Data for analysis:
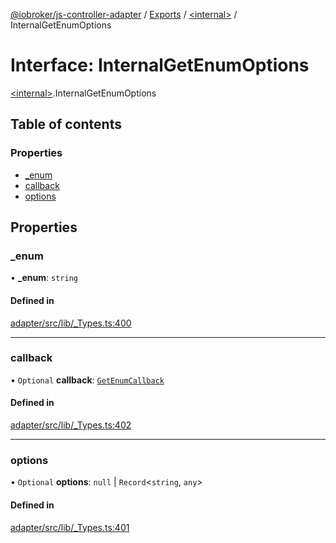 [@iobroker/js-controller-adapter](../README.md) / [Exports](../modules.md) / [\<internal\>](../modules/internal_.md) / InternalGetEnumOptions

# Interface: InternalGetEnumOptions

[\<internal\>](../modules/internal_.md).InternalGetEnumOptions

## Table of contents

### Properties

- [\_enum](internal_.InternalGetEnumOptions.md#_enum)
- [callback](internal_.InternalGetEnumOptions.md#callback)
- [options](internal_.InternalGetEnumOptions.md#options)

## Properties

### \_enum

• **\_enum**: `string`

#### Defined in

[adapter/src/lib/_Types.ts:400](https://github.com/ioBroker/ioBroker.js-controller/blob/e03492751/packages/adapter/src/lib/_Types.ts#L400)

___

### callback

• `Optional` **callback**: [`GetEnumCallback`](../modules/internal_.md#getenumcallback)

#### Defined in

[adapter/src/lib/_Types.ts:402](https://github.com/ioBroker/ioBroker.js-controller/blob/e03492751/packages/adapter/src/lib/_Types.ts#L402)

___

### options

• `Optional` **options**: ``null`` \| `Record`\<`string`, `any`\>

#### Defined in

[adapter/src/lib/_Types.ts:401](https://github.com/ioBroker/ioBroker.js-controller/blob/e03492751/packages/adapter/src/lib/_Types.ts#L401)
==
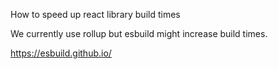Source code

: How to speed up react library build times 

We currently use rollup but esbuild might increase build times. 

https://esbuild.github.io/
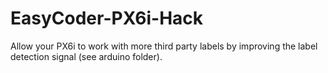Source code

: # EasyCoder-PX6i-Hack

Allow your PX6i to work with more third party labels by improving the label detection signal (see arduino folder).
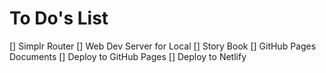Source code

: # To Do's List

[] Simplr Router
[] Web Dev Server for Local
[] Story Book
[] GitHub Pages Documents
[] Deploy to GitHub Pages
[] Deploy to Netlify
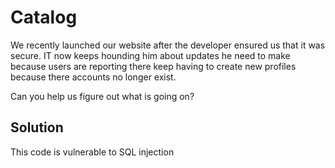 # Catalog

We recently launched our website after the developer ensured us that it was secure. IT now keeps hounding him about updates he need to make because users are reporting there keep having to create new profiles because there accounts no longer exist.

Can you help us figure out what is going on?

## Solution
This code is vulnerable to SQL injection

What to do: In the material above, report how many lines hold the word "Optional", and add nothing to the figure.

Output: 2